WASHINGTON – While most of the media obsess over Chandra Levy's relationship with Rep. Gary Condit, D-Calif., others want more attention focused on the possibility the missing intern may have been the victim of a street crime totally unrelated to the congressman.
Sources have told Fox News Levy was having an affair with Condit, who is married and has insisted the two were "close friends" while she served as an intern for the Bureau of Prisons. Levy's parents are expected to appear at a Washington, D.C., press conference on Wednesday to discuss their daughter's disappearance.
Levy's parents arrived at Dulles airport in Virginia late Tuesday. They were taken off the plane without passing through the gate where a swarm of media were awaiting their arrival.
Robert and Susan Levy have hired a new lawyer, though they've yet to identify him. After speaking to the press they are sceduled to head back to California Thursday.
D.C. police insist they have no evidence Levy, officially still a missing person, has fallen prey to a serial killer or any other criminal. But nor have they discounted the possibility Levy's disappearance may be linked to the still-unexplained deaths of other young Washington women in recent years, or on the general crime problem in her Dupont Circle neighborhood.
"The media is talking about serial killers when there is no evidence to indicate there is a serial killer," said Sgt. Joseph Gentile, a spokesman for the Metropolitan Police Department. "We're not in the business of speculating.
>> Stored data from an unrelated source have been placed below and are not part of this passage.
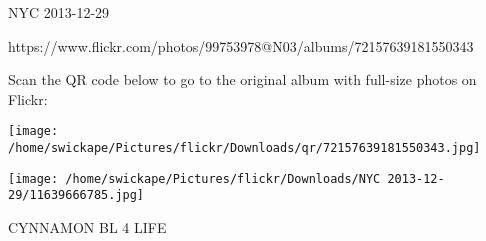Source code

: \documentclass[10pt,letterpaper]{article}
\begin{document}
NYC 2013-12-29

https://www.flickr.com/photos/99753978@N03/albums/72157639181550343

Scan the QR code below to go to the original album with full-size photos on Flickr:

\texttt{[image: /home/swickape/Pictures/flickr/Downloads/qr/72157639181550343.jpg]}
\pagebreak

\texttt{[image: /home/swickape/Pictures/flickr/Downloads/NYC 2013-12-29/11639666785.jpg]}

CYNNAMON BL 4 LIFE\\
\pagebreak
\end{document}
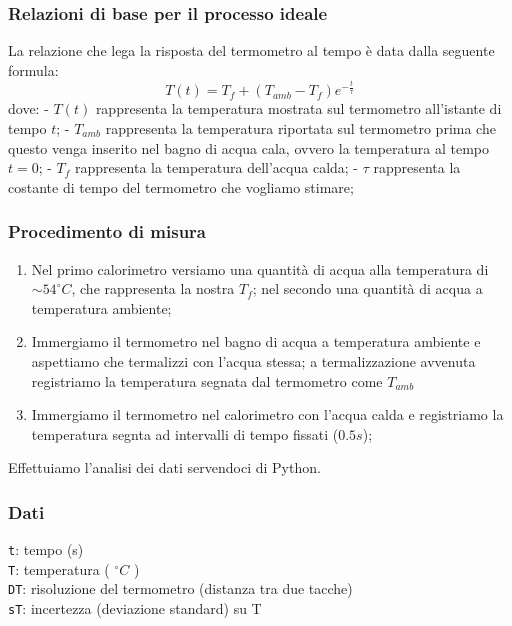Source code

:\documentclass[11pt]{article}
\providecommand{\tightlist}{%
      \setlength{\itemsep}{0pt}\setlength{\parskip}{0pt}}
\begin{document}
\hypertarget{relazioni-di-base-per-il-processo-ideale}{%
\subsubsection{Relazioni di base per il processo
ideale}\label{relazioni-di-base-per-il-processo-ideale}}

La relazione che lega la risposta del termometro al tempo è data dalla
seguente formula: \[T(t)=T_{f}+(T_{amb}-T_{f} )e ^{-\frac{t}{\tau}}\]
dove: - \(T(t)\) rappresenta la temperatura mostrata sul termometro
all'istante di tempo \(t\); - \(T_{amb}\) rappresenta la temperatura
riportata sul termometro prima che questo venga inserito nel bagno di
acqua cala, ovvero la temperatura al tempo \(t=0\); - \(T_{f}\)
rappresenta la temperatura dell'acqua calda; - \(\tau\) rappresenta la
costante di tempo del termometro che vogliamo stimare;

\hypertarget{procedimento-di-misura}{%
\subsubsection{Procedimento di misura}\label{procedimento-di-misura}}

\begin{enumerate}
\def\labelenumi{\arabic{enumi}.}
\tightlist
\item
  Nel primo calorimetro versiamo una quantità di acqua alla temperatura
  di \(\sim 54^\circ C\), che rappresenta la nostra \(T_{f}\); nel
  secondo una quantità di acqua a temperatura ambiente;
\item
  Immergiamo il termometro nel bagno di acqua a temperatura ambiente e
  aspettiamo che termalizzi con l'acqua stessa; a termalizzazione
  avvenuta registriamo la temperatura segnata dal termometro come
  \(T_{amb}\)
\item
  Immergiamo il termometro nel calorimetro con l'acqua calda e
  registriamo la temperatura segnta ad intervalli di tempo fissati
  (\(0.5s\));
\end{enumerate}

Effettuiamo l'analisi dei dati servendoci di Python.

    \hypertarget{dati}{%
\subsubsection{Dati}\label{dati}}

\texttt{t}: tempo (s)\\
\texttt{T}: temperatura ( \(^\circ C\) )\\
\texttt{DT}: risoluzione del termometro (distanza tra due tacche)\\
\texttt{sT}: incertezza (deviazione standard) su T
\end{document}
We have no evidence that Miss Levy is dead," he added.
Some have compared the Levy case to that of Joyce Chiang, a 28-year-old who went missing in April of 1999. The government attorney's body was found floating in the Potomac River in Virginia three months later, and police were never able to close the case.
Chiang was last seen headed towards the Dupont Circle Starbucks, not far from Levy's apartment. Police said her body was too decomposed to determine the cause of death, so she may or may not have been murdered.
Almost a year earlier, in August 1998, the body of Christine Mirzayan was found beaten to death in the Georgetown section of D.C. That case, too, was never solved. Mirzayan, a respected biologist, was walking home alone from a barbecue to her dormitory at Georgetown University. Her body had been found on Canal Street.
There's also the issue of general street crime in the Dupont area. Just this week, a young couple last seen emerging from a neighborhood nightclub were found shot dead in nearby Maryland.
Michael Eugene Patten, 29, and Lee Anne Browne, 24, appear to have been carjacked and robbed, as Patten's 1990 Acura, cash and credit cards are missing, according to police. The couple was last seen early Sunday leaving the popular LuLu's club at 1217 22nd St., around the corner from Levy's apartment.
Some local residents feel police haven't done a good job of informing the public about crime in the area.
"I live blocks away from what happened. This really hits close to home," said criminal defense attorney Kim Hallmark, who said there has been a series of area robberies that have not been well-reported by the media or police. "If it's not a suppression of information, it may be a lack of responsibility to the community."
D.C. police said Tuesday there were no other "high-profile" cases of female missing persons in the Dupont Circle area, though Condit's chief of staff has been telling reporters they believe there are "five or six" such cases.
Levy was last seen the evening of April 30 at her gym. She had been preparing to return home to California, and police have since found her bags packed – including her pocketbook and credit cards – locked inside her apartment.